The International Masters for Health Leadership (IMHL) is a 15-month program of five 12-day modules, followed by a master's paper, leading to the degree of Master of Management.
Each module focuses on a particular leadership mindset. Between modules participants return to the workplace where they apply the pedagogy and insights of the program. Following the five modules there is a period in which the final paper is written with the guidance of an advisor. This last phase can be done from anywhere in the world.
- Module 1: 8-19 April 2018
- Module 2: 3-13 July, 2018
- Module 3: 29-8 November, 2018
- Module 4: 17-29 March, 2019
- Module 5: 10-20 June, 2019
Module 1 - The Reflective Mindset: Broadening Perspectives
The Reflective Mindset is designed to help participants gain a better understanding of their personal management style - how they present themselves to others, their strengths and weaknesses, and their current leadership skills. Participants learn how to be thoughtful and reflective, to step back from always doing, to see familiar experiences from a new perspective.
Module 2 - The Analytic Mindset: Leading Organizations
The Analytic Mindset provides an overview of today's principal health care organizations including health promoting hospitals, community agencies, health maintenance organizations, etc. Participants gain insight into the operation of these organizations by analyzing their intrinsic similarities and differences. Participants are also introduced to the analytical tools used to manage specific organizations and to formal approaches that improve managerial effectiveness. Key concepts in accounting, people management and organizational strategy stimulate participants to diagnose the strengths and weaknesses of their own organization. Strategy, structure, sourcing and delivery are explored in a systematic way that allows participants to view the managing process as a melding of art, craft and science.

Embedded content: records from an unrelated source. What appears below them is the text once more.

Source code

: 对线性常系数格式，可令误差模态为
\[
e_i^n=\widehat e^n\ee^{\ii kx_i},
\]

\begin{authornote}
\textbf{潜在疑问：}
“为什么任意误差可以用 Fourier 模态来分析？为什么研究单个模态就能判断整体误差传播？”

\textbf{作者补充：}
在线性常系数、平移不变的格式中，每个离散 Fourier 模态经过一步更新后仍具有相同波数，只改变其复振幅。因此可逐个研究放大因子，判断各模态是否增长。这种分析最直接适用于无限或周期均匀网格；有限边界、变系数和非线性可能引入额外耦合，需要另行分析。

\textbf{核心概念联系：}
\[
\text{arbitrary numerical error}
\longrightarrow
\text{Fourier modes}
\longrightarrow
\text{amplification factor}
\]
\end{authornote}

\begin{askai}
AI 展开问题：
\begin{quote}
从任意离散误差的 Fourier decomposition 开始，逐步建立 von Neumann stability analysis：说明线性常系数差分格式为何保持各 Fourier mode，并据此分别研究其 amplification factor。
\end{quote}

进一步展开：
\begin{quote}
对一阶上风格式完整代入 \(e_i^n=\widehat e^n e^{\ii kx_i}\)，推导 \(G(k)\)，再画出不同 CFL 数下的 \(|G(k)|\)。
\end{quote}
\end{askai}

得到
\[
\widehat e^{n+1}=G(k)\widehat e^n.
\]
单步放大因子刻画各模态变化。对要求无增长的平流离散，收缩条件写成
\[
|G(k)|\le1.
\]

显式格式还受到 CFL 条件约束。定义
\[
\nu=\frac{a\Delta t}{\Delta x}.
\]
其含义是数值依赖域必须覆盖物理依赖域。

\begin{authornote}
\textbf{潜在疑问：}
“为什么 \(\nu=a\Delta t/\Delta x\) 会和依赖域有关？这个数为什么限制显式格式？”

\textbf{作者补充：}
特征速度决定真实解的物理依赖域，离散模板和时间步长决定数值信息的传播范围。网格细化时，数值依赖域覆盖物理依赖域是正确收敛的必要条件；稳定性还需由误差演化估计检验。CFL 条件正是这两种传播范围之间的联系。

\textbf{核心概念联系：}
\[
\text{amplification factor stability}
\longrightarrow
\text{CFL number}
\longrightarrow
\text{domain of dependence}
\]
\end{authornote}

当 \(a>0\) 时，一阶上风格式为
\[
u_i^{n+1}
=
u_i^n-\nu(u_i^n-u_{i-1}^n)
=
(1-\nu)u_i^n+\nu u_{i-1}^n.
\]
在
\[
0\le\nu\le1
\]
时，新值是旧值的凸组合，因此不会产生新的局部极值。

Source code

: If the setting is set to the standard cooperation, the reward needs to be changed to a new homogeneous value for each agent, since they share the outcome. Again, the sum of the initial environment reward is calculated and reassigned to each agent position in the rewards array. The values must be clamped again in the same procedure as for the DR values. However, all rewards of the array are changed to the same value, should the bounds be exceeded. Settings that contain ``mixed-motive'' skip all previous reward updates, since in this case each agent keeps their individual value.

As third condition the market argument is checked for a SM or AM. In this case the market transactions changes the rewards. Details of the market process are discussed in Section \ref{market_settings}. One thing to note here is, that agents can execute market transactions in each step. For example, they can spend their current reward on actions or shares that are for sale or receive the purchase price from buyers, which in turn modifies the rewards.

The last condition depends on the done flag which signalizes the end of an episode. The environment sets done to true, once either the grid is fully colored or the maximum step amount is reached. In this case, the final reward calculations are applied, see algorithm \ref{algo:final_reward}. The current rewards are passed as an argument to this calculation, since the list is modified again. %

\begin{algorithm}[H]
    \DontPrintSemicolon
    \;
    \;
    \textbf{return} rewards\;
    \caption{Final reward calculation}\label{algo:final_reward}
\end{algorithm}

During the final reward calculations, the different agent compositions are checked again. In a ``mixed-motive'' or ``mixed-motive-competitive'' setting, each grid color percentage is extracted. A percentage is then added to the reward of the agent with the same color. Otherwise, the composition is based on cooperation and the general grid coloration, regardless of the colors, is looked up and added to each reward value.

Module 3 -The Worldly Mindset: Navigating the System
The delivery of health care is rooted within highly complex systems that vary enormously across the world - from fully socialized to market-driven. Yet every system struggles with where it should sit on this continuum. Because most practitioners - whether managers or clinicians - typically spend their careers within a single system, they rarely have the opportunity to appreciate the alternatives. The third module focuses on these contextual "systems", exploring the various social institutions within the health care field and their interactions with economic, political and social forces. The goal is to increase understanding of the dynamics of "system change". Participants are encouraged to seek creative solutions based on an integrated, rather than a fragmented understanding of health care. Participants also explore in greater depth the interactions between economics and health, and the possibilities for leveraging change within complex systems.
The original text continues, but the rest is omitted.